Excerpts from a dataset
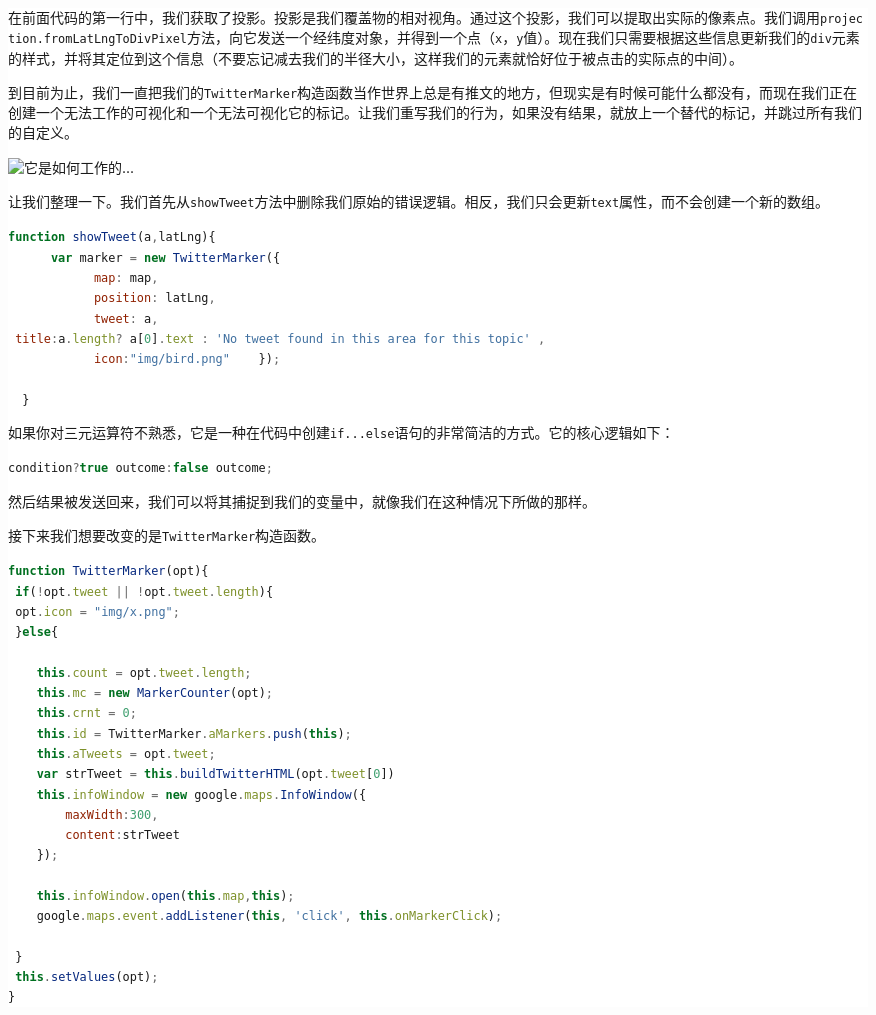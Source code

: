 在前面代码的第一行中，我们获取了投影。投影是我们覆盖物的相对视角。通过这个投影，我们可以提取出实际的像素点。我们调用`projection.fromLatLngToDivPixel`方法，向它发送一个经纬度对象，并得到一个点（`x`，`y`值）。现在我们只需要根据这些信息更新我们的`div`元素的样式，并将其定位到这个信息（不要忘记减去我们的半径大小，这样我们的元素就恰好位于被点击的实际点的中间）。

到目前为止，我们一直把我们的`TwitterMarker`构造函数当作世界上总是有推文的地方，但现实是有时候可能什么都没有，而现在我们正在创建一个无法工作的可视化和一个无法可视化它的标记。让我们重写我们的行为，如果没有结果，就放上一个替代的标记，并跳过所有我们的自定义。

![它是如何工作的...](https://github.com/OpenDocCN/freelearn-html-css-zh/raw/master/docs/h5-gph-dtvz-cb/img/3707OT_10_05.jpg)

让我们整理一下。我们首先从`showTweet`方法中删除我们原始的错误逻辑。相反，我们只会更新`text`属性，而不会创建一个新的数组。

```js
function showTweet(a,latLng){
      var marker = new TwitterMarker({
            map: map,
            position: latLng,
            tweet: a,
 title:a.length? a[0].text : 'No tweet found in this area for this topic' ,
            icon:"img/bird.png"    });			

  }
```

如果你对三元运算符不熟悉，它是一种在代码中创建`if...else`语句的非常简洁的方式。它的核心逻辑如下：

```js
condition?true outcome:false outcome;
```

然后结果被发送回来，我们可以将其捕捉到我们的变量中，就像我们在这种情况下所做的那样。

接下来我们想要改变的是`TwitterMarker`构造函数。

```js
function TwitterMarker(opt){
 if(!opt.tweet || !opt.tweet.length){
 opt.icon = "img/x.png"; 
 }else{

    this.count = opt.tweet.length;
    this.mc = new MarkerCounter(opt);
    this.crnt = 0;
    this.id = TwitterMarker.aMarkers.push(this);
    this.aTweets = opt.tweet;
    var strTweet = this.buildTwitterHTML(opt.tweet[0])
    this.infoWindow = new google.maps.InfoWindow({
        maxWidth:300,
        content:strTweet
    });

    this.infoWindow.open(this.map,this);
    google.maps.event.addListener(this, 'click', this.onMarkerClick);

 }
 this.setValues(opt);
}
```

◆ PROBLEM DESCRIPTION
Every line above holding the string "TwitterMarker" should be listed.

◆ OUTPUT FOR THIS EXERCISE
到目前为止，我们一直把我们的`TwitterMarker`构造函数当作世界上总是有推文的地方，但现实是有时候可能什么都没有，而现在我们正在创建一个无法工作的可视化和一个无法可视化它的标记。让我们重写我们的行为，如果没有结果，就放上一个替代的标记，并跳过所有我们的自定义。
      var marker = new TwitterMarker({
接下来我们想要改变的是`TwitterMarker`构造函数。
function TwitterMarker(opt){
    this.id = TwitterMarker.aMarkers.push(this);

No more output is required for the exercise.